Saturday, 29 November 2014
Last updated 23 hours ago
May 6 2011 | 1:06am ET
For years, SAC Capital Advisors founder Steven Cohen has been the rumored target of federal insider-trading probes. Now, with the guilty pleas of two of his former traders, those investigators may be closer than ever to one of the most celebrated hedge fund managers in history.
Prosecutors are looking into trades made by the $3 billion portfolio at SAC personally overseen by Cohen, The Wall Street Journal reports; specifically, they are investigating those trades suggested to Cohen by former SAC traders Donald Longueuil and Noah Freeman, both of whom have pleaded guilty to insider-trading charges in the Justice Dept.'s ongoing probe.
In court filings, prosecutors do not say whether the ideas sent to Cohen by Longueuil and Freeman were based on confidential information, nor do they accuse either Cohen or SAC of wrongdoing. Nor do they indicate the timing of the trades or any detail at all about them. But they do cite records of trades suggested by the two men made by "the Cohen Account," known as "The Big Book" within SAC.
The disclosures, made as part of the case against Longueuil and former expert network consultant Winifred Jiau, mark the first time that the portfolio overseen by Cohen has been tied to the insider-trading investigation.
Portfolio managers at SAC are required to suggest high-conviction trades to Cohen, who speaks with portfolio managers and analysts every Sunday in advance of the trading week.

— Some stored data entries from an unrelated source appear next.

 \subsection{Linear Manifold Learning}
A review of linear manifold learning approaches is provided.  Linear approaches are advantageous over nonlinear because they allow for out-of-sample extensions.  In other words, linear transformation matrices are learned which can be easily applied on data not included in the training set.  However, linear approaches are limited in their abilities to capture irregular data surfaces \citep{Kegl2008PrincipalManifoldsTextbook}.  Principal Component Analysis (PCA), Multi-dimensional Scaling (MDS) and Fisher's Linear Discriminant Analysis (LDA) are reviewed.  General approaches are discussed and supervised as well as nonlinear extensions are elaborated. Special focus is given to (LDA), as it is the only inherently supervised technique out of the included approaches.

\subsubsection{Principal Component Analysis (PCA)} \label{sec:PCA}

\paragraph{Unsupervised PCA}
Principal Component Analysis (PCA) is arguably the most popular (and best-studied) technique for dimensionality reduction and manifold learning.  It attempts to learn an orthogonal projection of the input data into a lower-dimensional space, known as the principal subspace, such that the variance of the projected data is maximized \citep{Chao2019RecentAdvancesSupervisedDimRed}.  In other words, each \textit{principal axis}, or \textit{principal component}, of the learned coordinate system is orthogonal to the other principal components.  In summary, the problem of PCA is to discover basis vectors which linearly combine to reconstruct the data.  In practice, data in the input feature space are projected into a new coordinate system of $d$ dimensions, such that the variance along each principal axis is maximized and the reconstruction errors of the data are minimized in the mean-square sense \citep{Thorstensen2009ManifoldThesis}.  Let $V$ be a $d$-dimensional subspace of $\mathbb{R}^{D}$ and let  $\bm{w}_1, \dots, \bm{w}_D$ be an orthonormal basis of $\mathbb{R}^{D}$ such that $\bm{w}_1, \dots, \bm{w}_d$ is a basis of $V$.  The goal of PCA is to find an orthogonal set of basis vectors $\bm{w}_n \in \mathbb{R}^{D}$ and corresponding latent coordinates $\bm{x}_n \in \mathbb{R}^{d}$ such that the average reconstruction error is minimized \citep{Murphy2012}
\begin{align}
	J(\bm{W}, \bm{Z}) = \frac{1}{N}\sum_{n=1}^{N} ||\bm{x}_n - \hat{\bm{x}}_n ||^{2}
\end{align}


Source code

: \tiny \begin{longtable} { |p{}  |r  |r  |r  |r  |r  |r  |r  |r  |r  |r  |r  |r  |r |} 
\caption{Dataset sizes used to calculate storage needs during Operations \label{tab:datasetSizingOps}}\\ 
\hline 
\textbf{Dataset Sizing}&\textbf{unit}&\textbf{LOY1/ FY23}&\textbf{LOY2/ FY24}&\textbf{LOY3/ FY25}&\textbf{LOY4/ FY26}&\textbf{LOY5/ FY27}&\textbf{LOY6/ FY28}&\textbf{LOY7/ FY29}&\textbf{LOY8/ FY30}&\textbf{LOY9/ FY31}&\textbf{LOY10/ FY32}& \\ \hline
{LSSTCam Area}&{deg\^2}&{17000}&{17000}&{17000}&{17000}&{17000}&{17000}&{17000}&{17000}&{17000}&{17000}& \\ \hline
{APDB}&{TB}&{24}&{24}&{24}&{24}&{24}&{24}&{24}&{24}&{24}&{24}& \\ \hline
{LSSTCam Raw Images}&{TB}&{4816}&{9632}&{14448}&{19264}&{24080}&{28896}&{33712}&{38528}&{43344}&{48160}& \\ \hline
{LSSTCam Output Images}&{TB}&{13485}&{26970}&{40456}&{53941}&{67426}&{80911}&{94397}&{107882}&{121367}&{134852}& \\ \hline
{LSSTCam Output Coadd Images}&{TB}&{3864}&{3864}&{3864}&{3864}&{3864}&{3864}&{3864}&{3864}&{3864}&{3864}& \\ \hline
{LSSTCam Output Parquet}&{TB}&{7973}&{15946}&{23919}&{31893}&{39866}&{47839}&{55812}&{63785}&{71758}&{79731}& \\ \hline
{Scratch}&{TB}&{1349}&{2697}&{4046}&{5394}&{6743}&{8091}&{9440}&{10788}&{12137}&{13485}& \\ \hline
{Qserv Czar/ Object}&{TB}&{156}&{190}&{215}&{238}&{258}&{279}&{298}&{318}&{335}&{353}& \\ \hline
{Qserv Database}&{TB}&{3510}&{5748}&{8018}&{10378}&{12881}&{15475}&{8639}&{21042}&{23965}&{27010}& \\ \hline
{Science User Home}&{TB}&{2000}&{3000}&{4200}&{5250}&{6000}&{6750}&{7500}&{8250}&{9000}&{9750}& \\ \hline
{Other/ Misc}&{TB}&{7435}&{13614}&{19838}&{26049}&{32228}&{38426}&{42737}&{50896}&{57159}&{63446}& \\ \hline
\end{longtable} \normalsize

Those "tips" play a major role in compensation at SAC, adding as much as 5% to their annual pay.
The evidence cited by prosecutors includes the pay stubs and tax forms of Longueuil and Freeman, as well as information about SAC itself. Prosecutors also said they have internal SAC e-mails, records and communications with or about independent analyst John Kinnucan, who made news last year when he refused to cooperate in the probe when asked by the Federal Bureau of Investigation. The FBI wanted Kinnucan to wear a wire in phone calls with SAC trader Michael Steinberg.
SAC, which denies any wrongdoing, has been subpoenaed twice in the ongoing investigation. Published reports indicate that the firm, and possibly Cohen himself, has been the target of the probe for at least two years, and was the subject of an insider-trading investigation three years ago and last year.
Longueuil and Freeman are not SAC's only links to the major case. SAC alum Richard Grodin, head of Stratix Asset Management, was also subpoenaed, and two funds managed by SAC alumni, Diamondback Capital Management and Level Global Investors, were among the four hedge funds raided by the FBI in November. Diamondback founder Richard Schimel is also Cohen's brother-in-law.
Nor are Longueuil and Freeman the only former SACers to admit wrongdoing. Richard Choo-Beng Lee, a former SAC fund manager who is a cooperating witness in the Galleon Group insider-trading case, has admitted to trading on confidential information during his time at SAC. Last month, former SAC analyst Jonathan Hollander settled Securities and Exchange Commission charges dating to his time with the hedge fund, although he did not admit any wrongdoing. Also last month, Joseph Skowron, formerly of SAC, was charged with insider-trading in 2008, by which time he was working at FrontPoint Partners.
Finally, Cohen's ex-wife accused the hedge fund honcho of insider-trading in the 1980s in a racketeering suit that has since been dismissed. And last year, an extortionist rabbi was convicted of targeting SAC by claiming a congregant had evidence of insider trading at the firm.
For its part, SAC has said it is "outraged" by the allegations against Longueuil and Freeman and said the two men were fired last year "due to poor performance."